--- Exercise directions ---
Using the entries below, quote exactly the span of lines that begins with the line containing "recovery, resource optimization" and ends with the final line.

################

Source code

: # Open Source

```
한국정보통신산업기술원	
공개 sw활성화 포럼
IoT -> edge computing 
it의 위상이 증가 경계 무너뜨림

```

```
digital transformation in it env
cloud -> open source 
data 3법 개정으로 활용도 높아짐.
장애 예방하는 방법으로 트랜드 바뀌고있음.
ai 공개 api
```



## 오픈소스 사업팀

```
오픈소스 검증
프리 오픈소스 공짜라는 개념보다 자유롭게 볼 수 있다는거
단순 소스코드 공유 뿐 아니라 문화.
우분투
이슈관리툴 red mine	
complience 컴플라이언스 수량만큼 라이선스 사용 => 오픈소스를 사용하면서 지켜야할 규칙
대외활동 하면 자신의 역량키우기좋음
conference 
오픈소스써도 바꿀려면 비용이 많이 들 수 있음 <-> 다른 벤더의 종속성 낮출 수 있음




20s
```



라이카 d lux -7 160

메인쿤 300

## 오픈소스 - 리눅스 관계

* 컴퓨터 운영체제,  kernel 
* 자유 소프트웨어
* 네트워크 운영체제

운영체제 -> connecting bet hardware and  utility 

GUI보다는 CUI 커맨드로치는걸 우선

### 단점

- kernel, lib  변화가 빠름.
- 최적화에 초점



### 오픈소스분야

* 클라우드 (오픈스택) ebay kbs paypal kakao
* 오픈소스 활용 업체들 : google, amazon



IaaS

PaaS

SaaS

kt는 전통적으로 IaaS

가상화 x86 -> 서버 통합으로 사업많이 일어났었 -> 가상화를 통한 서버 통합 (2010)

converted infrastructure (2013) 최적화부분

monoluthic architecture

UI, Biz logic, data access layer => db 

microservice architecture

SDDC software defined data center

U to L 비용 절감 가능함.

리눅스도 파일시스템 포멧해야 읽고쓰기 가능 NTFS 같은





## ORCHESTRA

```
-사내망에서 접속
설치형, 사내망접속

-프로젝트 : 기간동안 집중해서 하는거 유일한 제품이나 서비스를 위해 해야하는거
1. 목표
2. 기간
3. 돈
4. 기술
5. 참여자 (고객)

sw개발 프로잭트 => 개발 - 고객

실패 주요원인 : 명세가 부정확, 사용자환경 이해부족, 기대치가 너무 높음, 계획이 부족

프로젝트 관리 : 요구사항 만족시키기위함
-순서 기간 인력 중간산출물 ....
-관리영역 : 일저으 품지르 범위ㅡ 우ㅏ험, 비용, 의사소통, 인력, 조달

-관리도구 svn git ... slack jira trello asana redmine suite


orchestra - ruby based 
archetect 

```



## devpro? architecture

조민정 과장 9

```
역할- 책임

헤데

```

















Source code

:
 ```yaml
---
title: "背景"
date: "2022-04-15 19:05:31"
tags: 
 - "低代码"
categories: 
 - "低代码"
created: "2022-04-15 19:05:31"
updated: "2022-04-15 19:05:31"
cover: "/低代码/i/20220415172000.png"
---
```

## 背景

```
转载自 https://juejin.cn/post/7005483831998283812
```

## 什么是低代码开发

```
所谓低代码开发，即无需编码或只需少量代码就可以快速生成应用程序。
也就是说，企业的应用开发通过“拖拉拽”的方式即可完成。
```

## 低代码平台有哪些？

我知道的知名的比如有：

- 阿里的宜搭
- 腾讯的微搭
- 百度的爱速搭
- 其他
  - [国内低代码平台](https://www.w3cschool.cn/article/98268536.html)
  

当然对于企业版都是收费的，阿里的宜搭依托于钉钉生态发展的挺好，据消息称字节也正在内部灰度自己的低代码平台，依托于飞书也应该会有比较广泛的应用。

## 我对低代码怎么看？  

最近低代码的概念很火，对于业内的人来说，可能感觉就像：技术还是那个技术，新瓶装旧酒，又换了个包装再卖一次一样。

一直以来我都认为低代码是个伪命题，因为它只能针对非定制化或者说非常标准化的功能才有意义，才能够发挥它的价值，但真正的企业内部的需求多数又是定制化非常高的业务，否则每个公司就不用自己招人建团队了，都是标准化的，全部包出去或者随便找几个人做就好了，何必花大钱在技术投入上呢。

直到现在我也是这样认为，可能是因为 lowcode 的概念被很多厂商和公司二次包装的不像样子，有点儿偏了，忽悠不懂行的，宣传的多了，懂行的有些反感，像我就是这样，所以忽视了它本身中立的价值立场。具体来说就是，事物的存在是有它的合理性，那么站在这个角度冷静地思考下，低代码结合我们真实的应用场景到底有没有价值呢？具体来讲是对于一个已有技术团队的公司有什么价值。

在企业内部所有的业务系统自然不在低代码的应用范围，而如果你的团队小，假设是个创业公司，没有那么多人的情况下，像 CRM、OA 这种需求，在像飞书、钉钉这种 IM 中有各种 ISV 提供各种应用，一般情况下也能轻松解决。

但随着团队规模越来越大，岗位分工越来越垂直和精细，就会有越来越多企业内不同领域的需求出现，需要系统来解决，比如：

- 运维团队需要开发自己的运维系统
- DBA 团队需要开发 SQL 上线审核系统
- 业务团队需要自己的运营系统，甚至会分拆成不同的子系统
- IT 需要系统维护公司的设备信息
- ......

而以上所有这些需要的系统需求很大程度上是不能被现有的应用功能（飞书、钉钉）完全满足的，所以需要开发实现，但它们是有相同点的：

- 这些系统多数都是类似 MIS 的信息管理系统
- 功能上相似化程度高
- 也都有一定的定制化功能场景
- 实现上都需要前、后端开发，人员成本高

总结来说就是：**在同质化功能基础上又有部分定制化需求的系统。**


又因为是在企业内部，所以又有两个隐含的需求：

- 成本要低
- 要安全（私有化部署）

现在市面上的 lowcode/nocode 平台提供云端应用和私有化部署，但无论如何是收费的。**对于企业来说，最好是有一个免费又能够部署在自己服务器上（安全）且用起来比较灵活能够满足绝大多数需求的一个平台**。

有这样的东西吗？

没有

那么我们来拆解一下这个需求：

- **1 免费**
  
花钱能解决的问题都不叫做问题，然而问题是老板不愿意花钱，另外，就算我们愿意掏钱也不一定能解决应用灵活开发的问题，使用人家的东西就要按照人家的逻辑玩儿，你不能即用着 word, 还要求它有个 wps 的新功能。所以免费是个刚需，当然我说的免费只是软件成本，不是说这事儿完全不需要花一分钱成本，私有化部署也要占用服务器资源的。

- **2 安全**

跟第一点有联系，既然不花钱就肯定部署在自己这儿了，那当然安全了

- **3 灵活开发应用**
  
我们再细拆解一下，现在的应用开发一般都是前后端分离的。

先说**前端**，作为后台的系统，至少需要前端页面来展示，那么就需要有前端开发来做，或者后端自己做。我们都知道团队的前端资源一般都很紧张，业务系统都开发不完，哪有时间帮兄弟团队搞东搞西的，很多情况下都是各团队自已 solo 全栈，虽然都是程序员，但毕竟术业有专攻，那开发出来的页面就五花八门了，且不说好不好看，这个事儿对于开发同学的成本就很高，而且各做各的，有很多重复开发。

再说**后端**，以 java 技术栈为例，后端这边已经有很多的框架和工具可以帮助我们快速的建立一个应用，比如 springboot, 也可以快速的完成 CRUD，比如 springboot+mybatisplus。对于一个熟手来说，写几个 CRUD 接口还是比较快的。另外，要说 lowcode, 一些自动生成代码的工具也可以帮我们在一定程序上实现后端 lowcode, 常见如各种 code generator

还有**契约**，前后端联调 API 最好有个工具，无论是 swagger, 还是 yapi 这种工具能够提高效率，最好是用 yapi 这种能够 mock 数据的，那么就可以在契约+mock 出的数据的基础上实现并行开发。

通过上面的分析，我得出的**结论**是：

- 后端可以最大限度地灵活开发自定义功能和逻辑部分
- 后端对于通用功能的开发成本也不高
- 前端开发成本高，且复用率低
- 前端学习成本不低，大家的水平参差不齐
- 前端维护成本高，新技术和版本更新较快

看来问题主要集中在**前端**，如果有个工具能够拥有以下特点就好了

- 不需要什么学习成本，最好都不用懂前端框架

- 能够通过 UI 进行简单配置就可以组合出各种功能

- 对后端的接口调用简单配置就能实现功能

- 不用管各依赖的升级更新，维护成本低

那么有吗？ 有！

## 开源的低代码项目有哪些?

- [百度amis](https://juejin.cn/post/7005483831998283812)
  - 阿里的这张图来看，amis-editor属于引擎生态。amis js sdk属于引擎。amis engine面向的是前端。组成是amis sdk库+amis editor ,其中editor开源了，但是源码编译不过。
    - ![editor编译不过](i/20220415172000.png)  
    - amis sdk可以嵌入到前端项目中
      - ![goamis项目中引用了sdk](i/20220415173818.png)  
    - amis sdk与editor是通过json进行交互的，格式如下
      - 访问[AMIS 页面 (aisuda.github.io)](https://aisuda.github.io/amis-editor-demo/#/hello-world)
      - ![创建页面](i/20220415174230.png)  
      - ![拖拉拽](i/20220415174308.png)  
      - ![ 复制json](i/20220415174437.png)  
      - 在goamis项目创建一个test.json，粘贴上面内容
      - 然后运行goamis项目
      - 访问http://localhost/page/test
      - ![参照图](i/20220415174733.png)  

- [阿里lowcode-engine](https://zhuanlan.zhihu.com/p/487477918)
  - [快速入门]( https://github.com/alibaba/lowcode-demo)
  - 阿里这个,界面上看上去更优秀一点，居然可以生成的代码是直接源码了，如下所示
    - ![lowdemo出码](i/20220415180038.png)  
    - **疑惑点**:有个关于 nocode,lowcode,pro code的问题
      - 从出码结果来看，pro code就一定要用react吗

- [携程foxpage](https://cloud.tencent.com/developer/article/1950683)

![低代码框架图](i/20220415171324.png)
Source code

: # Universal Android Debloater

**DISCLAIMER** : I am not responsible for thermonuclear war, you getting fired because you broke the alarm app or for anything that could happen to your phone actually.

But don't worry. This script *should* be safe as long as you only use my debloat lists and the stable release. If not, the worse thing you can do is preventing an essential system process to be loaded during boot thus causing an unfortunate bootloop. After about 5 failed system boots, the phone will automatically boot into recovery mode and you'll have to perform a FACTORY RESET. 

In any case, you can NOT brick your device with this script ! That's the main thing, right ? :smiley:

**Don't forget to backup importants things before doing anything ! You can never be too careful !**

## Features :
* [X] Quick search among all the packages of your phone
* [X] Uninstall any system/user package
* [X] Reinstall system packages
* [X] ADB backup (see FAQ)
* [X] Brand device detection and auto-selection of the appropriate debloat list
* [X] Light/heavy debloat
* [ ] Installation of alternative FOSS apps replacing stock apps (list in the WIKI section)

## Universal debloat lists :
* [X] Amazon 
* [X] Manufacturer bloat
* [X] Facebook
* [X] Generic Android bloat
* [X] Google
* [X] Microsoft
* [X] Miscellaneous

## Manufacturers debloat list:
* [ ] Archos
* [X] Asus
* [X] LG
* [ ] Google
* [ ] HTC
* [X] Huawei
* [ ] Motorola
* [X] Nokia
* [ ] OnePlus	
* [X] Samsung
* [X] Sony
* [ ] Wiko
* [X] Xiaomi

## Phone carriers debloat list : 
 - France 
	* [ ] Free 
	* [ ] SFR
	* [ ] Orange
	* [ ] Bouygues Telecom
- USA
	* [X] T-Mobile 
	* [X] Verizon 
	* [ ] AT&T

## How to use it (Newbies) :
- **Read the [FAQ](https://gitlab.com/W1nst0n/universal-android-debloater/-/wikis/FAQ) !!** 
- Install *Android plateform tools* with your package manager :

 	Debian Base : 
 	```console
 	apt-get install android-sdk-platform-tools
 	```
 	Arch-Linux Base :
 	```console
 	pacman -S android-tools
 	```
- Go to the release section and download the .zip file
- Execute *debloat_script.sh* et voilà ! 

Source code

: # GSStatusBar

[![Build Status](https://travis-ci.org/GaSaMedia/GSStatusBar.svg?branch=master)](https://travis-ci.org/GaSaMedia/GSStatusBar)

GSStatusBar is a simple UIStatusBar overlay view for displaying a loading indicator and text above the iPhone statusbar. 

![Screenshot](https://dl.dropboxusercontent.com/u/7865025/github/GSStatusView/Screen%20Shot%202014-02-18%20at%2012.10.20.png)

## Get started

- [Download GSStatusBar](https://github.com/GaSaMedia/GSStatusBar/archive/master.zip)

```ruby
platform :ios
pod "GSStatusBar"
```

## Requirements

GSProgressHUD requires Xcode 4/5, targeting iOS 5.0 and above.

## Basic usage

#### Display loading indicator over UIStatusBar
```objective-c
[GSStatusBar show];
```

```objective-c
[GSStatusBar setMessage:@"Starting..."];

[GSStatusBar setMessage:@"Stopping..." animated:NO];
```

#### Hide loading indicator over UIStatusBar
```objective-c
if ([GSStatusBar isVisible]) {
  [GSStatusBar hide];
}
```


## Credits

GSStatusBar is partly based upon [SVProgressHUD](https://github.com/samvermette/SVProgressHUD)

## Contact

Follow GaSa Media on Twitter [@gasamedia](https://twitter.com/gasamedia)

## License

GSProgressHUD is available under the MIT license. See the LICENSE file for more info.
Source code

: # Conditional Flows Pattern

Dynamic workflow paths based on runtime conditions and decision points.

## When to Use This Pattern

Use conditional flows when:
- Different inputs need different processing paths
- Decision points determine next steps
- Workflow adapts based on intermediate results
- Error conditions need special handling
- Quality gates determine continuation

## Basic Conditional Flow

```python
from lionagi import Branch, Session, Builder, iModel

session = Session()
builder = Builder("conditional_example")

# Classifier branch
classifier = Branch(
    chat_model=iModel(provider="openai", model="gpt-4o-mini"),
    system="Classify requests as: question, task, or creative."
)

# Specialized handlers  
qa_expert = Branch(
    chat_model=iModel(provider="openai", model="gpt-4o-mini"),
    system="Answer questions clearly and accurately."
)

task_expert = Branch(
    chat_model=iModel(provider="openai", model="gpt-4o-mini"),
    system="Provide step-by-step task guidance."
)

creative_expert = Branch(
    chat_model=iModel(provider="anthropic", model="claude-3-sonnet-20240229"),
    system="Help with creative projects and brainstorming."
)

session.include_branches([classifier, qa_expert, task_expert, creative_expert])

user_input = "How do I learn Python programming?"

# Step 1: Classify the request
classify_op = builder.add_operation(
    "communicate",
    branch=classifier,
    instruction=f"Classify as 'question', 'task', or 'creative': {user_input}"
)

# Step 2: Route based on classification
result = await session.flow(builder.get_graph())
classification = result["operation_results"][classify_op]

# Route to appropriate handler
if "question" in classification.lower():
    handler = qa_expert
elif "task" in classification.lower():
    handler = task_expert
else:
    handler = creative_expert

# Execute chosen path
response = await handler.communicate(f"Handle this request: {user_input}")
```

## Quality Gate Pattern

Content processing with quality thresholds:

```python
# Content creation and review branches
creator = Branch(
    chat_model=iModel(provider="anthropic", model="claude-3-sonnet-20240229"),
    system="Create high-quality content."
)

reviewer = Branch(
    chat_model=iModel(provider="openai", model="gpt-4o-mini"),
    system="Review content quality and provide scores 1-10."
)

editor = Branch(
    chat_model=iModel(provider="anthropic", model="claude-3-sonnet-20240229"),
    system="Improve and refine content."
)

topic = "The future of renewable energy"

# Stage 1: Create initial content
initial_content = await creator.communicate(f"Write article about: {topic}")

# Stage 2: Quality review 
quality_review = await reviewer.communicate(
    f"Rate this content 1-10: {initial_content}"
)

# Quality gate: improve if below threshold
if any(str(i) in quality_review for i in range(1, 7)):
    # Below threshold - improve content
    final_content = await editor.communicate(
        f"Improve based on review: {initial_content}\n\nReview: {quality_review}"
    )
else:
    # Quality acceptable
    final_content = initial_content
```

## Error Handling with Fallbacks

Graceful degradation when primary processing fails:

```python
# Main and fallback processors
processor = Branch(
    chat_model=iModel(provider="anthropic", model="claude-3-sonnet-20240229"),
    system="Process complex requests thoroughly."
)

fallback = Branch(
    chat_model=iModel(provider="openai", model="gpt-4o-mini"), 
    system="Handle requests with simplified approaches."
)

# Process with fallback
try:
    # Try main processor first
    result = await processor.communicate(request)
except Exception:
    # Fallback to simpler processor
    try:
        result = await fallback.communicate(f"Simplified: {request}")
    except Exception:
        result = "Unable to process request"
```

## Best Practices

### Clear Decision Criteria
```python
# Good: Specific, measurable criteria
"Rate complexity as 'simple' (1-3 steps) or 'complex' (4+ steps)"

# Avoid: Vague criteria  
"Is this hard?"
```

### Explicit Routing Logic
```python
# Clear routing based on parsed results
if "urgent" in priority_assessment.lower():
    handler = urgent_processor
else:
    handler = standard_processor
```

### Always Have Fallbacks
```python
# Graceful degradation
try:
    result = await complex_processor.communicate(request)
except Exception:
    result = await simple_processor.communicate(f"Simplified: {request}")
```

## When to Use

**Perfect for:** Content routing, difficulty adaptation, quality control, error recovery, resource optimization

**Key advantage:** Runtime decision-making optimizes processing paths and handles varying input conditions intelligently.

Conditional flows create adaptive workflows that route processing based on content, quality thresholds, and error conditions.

################

--- Solved exercise ---
**Perfect for:** Content routing, difficulty adaptation, quality control, error recovery, resource optimization

**Key advantage:** Runtime decision-making optimizes processing paths and handles varying input conditions intelligently.

Conditional flows create adaptive workflows that route processing based on content, quality thresholds, and error conditions.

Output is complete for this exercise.